跋章:Yesterday once more. 2004年9月5日(日)

夜明け カーテンを明けると、ドナウタワーが夜明けの街角に浮かんでいた。
今日、9:50の飛行機でウィーンからチューリッヒへ、そして日本へ戻る。
H1、H2氏に別れを告げ、一人だけ、先にユースを出ようとしたものの
カウンターのお兄ちゃんに言葉が通じず、急遽H2氏を叩き起こして、解説してもらうハメに・・・すまぬ。

ハンデルスカイ駅からSバーンに乗って20分。ウィーン空港駅に着いた。
そこは、既にウィーンの空気ではなかった。
どこにでもある、欧州の空港の景色である。

帰りの飛行機は1時間30分ほどで無事チューリッヒへ到着。
ターミナルビルも同じだったので、行きのようなトラブルもなく、
約1時間30分のトランジットの後、無事、成田行きのA320に乗り込んだ。

機内は、半分以上が日本人。もう、空気は日本である。
そして配られた朝日新聞電信版の記事で、ロシアの北オセチアで学校が占領されたことを知った。
今、この飛行機の真下で、悲惨な事件が起きている・・・。急に全てが現実に引き戻された様に感じる。



欧州の路面電車をほんの少しだけ垣間見た今回の旅。
しかし、それは常識を疑うキッカケを与えてくれた。

たとえば、私達は、路面電車と鉄道という概念を、単純に併用軌道と専用軌道という部分で分けがちである。
あるいは、走っている電車の形で、筑豊電鉄を路面電車に分類してみたりもする。
しかし、ドイツの電車は専用軌道だろうと併用軌道だろうと、ホームが低いため、
車輌の形で分類することはない。

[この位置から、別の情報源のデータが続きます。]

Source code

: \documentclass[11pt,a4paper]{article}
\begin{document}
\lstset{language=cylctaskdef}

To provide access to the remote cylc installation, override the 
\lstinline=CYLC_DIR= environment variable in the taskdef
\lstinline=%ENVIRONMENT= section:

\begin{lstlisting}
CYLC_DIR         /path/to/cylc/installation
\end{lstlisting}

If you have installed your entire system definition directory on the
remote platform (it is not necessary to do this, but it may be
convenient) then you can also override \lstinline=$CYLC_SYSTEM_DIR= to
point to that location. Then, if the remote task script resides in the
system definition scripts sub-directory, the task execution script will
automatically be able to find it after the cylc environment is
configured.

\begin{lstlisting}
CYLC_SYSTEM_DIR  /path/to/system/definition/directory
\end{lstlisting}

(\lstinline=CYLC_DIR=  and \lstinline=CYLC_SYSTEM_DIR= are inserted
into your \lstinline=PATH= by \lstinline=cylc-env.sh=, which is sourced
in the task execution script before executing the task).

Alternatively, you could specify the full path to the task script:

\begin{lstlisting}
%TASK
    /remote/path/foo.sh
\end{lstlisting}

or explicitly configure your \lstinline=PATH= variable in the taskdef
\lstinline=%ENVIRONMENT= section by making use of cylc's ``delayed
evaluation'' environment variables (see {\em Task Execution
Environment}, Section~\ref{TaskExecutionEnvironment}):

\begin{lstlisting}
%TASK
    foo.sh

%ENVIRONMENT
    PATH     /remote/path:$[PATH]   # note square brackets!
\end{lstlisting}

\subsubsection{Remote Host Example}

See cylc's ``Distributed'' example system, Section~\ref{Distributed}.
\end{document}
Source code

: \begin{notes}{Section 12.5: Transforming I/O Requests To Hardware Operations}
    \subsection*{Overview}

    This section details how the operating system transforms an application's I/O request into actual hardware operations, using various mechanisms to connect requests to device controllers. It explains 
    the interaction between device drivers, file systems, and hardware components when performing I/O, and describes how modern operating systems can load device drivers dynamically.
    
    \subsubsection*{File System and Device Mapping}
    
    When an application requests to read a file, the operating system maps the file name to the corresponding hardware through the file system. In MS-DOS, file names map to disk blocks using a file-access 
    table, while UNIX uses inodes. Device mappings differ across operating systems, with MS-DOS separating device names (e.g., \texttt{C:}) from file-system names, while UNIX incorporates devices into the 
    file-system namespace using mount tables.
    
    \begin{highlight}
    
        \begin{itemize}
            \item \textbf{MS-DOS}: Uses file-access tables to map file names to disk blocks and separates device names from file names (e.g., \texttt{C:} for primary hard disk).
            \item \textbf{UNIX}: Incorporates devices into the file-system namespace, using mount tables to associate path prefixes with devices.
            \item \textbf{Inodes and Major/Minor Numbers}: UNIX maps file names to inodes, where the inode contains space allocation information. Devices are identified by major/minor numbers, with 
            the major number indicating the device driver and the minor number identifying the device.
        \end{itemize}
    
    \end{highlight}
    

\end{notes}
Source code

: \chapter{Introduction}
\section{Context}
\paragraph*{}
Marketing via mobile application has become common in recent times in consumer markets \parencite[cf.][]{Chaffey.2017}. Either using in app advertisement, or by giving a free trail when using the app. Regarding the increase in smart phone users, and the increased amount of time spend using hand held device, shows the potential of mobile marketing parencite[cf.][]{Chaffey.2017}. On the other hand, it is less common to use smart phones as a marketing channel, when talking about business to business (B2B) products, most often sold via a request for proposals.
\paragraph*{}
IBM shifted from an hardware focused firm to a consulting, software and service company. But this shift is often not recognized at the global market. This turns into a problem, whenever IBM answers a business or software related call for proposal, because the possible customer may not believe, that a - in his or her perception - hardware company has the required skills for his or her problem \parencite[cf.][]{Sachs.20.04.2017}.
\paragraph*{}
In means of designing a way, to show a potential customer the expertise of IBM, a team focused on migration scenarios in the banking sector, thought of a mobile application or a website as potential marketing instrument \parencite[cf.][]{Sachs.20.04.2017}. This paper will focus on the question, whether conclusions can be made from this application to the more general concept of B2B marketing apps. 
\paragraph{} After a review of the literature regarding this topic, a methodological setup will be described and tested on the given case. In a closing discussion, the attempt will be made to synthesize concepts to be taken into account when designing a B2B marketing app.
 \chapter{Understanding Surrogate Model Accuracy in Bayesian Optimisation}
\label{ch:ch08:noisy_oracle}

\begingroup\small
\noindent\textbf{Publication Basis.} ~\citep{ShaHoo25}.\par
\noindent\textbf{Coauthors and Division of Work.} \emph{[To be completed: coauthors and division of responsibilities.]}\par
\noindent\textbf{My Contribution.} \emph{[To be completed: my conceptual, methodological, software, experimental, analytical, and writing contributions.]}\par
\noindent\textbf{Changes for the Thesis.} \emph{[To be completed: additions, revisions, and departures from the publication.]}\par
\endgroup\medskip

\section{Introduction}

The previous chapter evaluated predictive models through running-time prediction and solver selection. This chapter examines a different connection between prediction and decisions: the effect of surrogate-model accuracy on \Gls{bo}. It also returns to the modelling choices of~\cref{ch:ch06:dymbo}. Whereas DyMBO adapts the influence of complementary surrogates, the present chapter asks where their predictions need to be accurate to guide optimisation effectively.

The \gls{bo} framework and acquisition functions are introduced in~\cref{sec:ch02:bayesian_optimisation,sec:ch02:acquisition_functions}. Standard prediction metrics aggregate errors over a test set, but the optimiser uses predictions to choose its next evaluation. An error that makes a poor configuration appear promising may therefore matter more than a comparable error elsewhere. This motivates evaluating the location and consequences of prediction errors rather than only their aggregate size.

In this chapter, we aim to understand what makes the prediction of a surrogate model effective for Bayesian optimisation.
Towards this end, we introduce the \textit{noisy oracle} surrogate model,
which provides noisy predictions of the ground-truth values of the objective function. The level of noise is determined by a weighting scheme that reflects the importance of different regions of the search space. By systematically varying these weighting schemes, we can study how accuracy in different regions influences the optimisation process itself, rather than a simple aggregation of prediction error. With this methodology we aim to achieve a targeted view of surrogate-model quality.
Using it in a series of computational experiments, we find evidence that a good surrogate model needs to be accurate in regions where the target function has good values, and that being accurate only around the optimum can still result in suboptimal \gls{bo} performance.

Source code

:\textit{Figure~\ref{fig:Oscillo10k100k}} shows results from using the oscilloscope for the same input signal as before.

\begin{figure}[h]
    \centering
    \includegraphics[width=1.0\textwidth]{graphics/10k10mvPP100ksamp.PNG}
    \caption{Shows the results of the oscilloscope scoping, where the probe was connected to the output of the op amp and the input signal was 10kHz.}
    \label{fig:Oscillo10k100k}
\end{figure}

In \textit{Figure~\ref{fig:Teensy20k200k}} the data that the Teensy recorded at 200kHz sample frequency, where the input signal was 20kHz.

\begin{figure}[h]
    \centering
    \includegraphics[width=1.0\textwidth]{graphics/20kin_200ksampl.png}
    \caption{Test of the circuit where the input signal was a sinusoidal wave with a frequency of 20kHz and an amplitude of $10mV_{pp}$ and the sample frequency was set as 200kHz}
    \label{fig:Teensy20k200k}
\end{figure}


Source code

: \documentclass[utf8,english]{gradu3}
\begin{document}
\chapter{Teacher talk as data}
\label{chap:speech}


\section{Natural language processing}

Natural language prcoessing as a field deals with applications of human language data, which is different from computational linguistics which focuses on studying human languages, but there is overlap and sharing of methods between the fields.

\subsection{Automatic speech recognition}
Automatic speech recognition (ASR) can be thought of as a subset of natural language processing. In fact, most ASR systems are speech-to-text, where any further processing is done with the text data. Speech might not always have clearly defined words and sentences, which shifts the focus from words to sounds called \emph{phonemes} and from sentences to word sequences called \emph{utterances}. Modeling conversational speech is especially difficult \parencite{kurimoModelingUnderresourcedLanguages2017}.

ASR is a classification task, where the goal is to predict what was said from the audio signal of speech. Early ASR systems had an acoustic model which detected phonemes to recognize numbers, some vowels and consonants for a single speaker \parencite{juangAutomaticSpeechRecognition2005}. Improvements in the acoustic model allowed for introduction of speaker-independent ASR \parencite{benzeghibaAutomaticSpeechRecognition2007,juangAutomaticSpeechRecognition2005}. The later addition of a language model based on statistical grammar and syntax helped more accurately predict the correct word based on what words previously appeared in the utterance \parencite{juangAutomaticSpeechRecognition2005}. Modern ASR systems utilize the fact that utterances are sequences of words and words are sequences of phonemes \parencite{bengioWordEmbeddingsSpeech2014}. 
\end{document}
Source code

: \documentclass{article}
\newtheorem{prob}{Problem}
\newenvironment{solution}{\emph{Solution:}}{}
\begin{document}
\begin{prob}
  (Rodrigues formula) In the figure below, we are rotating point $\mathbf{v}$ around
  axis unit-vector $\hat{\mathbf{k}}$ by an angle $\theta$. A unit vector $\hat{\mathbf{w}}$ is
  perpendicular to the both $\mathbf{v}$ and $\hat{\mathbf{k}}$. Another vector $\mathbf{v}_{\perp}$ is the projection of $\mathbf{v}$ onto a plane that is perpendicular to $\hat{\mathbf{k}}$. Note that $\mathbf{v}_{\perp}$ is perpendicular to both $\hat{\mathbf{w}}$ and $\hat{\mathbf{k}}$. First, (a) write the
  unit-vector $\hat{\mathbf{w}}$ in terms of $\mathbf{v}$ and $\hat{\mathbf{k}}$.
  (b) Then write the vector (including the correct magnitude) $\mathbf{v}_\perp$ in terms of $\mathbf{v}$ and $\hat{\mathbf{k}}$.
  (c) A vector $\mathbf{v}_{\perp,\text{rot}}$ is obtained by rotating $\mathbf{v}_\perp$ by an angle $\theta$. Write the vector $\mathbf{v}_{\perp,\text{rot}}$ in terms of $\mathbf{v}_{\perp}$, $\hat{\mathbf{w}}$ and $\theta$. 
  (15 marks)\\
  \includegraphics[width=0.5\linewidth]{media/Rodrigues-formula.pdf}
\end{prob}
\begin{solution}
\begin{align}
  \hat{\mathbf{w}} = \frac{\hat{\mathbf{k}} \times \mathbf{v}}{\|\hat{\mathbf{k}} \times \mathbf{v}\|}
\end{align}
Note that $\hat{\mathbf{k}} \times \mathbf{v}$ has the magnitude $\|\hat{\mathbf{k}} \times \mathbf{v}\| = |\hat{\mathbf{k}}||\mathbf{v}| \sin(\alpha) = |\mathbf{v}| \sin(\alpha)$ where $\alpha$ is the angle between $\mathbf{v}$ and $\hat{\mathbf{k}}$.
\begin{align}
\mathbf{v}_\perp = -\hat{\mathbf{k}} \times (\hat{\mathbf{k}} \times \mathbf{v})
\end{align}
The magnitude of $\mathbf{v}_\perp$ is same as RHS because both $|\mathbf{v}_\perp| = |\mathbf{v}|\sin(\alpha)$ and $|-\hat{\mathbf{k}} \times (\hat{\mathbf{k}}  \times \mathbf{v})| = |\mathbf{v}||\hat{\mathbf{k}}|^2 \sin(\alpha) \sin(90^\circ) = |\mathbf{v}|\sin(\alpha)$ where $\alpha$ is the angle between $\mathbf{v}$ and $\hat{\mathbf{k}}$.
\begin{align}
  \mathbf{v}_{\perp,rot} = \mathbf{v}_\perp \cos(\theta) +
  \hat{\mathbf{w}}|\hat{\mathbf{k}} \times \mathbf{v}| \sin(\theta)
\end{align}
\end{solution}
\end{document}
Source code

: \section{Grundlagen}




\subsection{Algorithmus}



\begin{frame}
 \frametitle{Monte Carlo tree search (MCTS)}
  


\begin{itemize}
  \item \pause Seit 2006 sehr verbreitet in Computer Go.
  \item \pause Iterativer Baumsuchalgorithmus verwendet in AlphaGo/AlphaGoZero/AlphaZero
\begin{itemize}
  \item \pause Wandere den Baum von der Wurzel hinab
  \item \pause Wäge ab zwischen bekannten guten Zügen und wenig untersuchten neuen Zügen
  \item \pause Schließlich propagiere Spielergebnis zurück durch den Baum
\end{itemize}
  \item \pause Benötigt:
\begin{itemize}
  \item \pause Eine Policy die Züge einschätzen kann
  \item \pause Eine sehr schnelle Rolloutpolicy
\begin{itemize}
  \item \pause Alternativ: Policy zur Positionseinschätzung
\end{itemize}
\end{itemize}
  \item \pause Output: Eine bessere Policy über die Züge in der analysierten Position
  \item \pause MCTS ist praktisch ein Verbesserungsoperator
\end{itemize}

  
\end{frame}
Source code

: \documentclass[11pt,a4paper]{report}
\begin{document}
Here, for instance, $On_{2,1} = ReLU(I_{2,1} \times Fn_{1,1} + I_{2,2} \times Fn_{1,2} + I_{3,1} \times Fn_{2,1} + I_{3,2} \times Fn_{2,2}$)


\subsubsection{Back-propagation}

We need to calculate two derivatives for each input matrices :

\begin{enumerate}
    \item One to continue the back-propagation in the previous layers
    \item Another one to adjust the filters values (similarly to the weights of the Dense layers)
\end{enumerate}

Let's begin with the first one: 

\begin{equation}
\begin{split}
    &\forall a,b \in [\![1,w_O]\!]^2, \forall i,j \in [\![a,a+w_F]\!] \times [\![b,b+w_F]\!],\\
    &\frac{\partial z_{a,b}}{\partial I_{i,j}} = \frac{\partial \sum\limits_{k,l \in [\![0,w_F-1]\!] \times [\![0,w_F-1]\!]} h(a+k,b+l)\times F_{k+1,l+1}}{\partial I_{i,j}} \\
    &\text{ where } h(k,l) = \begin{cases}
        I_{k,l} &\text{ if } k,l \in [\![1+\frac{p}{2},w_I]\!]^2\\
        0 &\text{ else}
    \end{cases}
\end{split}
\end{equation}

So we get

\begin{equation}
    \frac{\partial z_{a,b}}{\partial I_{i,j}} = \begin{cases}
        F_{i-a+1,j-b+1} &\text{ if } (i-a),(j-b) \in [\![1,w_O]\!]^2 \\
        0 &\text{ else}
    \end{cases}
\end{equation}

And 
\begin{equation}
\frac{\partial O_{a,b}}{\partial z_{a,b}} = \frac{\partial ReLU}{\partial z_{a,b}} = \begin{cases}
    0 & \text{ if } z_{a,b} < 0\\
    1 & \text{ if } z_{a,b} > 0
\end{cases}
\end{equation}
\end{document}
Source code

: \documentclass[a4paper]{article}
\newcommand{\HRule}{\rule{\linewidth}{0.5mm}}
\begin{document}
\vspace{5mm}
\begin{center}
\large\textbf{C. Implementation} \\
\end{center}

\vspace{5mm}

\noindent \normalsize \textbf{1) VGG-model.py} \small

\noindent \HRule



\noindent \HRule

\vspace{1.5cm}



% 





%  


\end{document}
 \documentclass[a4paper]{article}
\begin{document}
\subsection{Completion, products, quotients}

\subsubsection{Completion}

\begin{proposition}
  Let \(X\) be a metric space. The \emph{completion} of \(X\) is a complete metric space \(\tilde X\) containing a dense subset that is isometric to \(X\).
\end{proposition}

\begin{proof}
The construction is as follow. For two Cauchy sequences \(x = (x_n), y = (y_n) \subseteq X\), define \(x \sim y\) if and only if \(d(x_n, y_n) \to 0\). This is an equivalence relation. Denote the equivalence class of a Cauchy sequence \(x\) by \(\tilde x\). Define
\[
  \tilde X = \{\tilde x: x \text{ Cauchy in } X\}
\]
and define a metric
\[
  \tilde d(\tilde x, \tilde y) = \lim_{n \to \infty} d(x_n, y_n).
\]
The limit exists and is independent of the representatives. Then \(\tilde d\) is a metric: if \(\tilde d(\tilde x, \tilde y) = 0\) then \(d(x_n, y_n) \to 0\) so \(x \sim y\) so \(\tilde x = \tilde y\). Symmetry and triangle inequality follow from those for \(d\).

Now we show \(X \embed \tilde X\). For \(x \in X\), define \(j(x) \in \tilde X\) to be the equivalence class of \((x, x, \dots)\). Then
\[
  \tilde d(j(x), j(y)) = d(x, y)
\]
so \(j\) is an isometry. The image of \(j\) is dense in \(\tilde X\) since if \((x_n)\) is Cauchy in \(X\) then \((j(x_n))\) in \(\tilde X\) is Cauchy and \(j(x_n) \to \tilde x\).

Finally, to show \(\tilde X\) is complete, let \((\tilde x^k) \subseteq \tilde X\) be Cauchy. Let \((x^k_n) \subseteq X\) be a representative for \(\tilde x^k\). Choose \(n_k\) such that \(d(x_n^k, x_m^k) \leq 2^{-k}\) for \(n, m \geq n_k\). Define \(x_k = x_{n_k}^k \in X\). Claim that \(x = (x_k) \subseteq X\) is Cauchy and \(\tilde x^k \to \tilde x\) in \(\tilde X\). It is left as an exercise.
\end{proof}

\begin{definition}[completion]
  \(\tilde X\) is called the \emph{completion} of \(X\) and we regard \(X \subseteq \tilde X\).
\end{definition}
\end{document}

また専用軌道だから鉄道ということでもない。

そうではなくて、もっと機能的な面から、「電車」と「鉄道」を分類している。
電車は、市内とその郊外の旅客輸送を目的に、比較的短編成の電車で運ぶもの。
鉄道は、もっと重厚な軌条の上を、長距離・長編成の列車が高速で走りぬけるものである。

だから、日本の路面電車に限らず、地方電鉄の多くは、こちらでは同じ「電車」になるだろう。
カールスルーエのDB直通トラムを、福井鉄道や広電宮島線に例えるのは間違いで、誤解を招き易い。
(そもそも福井鉄道のような路線は多数存在する)。
北陸本線あたりに乗り入れて、はじめてカールスルーエのダイナミズムが理解されるのではないだろうか?

一方で、カールスルーエの直通用車輌は、ステップがついている以外は日本の私鉄中型車なみの大きさがある。
編成の長さも72m。
グリーンムーバやMOMOが山陽本線に乗り入れている姿を想像されると、これまたおかしくなってしまうのである。

次に、広い道路があるから路面電車が残れた・・というのが日本の常識である。
しかし、今回旅した街は、その限りではない。
路面電車の走る道は日本なみに狭いところが多かったが、交通量は総じて少ない。
これは、並行して作られた幹線道路と役割を分担しているからだろう。
その上で、幹線道路に敷設する場合はセンターリザベーションになっていることが多い。
広島や熊本中心地のような光景は、実はあまり存在していないのである。

それでも、クルマの往来をシャットアウトしてスムーズに走れるように
殆どを専用軌道化したのが、シュタットバーンであり、本来のLRTである。
だから、日本のLRTは、広島電鉄でも京阪京津線でもない。
静岡鉄道静清線であり遠州鉄道西鹿島線であり、そして東急池上線であるはずだ。

また、街の賑わいについても、いろいろ思うことがあるだろう。
その華やかさに驚くと同時に、日本と雰囲気も構造的にもまるで違うことを思わずにいられない。

つまり、日本人の概念と常識、そして欧州に抱く憧れは、
ドイツの概念と常識、そしてその実態と全く合致していないのである。
翻訳をもとに、うわべだけの共通項を探しても、なんの意味もない。
一旦、全ての概念をリセットしない限り、ドイツの街に路面電車が走る真意は掴めない。

私は、日本の路面電車復活の動きを歓迎しつつも、なにか強烈な違和感を持って見ていた。
それが何故なのか、少しだけだが理解できたように思う。


翼 長い夜のシベリアを抜けると、いつのまにか日本海の朝だった。
もう成田は目の前である。
ふと、ヘッドホーンから流れてきたのは、カーペンターズのYesterday once moreだった。

あのドイツの街や電車のように、
日本でも地方都市の中心地と、それに関わる交通機関が蘇る日を思ってみた。
それを信じたい気持ちと、前よりも更なる壁の高さを感じつつ・・・・。